A Series of Online Literary Events with Annemarie Ní Churreáin & Charlie Gracie take place to mark the Colmcille 1500 Anniversary.
Led by Irish poet Annemarie Ní Churreáin and Scottish poet Charlie Gracie, these will include public workshops, poetry readings and podcast/webinar discussions: creating a space for poetry, reflection and the exploration of cross-cultural perspectives of Colmcille.

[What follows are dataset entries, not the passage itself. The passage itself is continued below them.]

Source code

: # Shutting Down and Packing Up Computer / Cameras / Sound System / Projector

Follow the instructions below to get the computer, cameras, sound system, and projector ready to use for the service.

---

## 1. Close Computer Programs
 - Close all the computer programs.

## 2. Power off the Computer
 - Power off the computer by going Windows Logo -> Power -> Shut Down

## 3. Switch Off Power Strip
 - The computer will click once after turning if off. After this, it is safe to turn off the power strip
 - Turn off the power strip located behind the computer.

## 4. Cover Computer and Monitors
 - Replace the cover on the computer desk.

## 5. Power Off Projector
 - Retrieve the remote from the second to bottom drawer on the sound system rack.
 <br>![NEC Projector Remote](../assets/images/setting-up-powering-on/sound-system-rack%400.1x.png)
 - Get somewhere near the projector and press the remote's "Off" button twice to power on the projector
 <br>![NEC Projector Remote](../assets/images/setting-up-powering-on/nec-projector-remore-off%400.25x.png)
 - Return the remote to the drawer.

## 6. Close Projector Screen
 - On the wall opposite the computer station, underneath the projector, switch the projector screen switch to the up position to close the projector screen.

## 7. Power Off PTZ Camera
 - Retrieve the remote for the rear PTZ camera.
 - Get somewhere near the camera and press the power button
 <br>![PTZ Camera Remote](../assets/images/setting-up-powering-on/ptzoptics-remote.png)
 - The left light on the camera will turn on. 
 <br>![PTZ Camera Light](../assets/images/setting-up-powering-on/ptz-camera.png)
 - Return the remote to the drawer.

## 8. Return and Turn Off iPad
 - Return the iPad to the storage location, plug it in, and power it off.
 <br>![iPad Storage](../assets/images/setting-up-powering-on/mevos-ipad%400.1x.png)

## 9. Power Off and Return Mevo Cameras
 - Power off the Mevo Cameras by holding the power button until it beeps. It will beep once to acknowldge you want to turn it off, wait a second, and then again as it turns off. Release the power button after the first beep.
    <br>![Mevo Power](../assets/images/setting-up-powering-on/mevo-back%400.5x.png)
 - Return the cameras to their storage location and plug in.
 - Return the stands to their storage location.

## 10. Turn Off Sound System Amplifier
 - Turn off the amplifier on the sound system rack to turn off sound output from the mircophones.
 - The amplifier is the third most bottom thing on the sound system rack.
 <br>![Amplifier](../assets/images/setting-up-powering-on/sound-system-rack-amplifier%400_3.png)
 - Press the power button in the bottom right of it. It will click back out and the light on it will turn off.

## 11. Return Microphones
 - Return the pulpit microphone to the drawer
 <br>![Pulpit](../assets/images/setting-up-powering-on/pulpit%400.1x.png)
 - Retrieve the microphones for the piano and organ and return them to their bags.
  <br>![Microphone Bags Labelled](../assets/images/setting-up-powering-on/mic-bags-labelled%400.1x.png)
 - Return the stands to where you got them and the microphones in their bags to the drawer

“Of noble birth, Colmcille was regarded as a person of authority who could adjudicate in the political disputes between Ireland and the growing kingdom of Dalriada. As a poet, he is a representative of a society which took the role of the poet seriously. Of the stories which are told about him, two of the most famous concern literary disputes. His exile from Ireland, it is claimed, was a result of his defeat in the dispute about the copying of a manuscript. Later, at the legendary convention of Druim Ceat in 575 AD, he ensured the privileged position of the bardic order in Gaelic society, an order which was to retain its power and influence for a thousand years. As a missionary, he founded Iona which was to become a great monastic settlement, the centre of the Celtic church in these islands and a beacon of learning in Europe — President Mary Robinson”.
Annemarie Ní Churreáin is a poet from the Donegal Gaeltacht. Her publications include Bloodroot (Doire Press, 2017) and Town (The Salvage Press, 2018). She is a recipient from the Irish Arts Council of The Next Generation Award and a co-recipient of The Markievicz Award. Her new collection The Poison Glen is due for publication with The Gallery Press later this year.
Charlie Gracie grew up in Baillieston, Glasgow. His poetry collections, Good Morning, (2010) and Tales from the Dartry Mountains (2020), were published by Diehard Press. His first novel, To Live With What You Are (2019) was published by Postbox Press. He has strong links to Donegal, Leitrim and Belfast. His new poetry pamphlet, Belfast to Baillieston, will be published in 2021.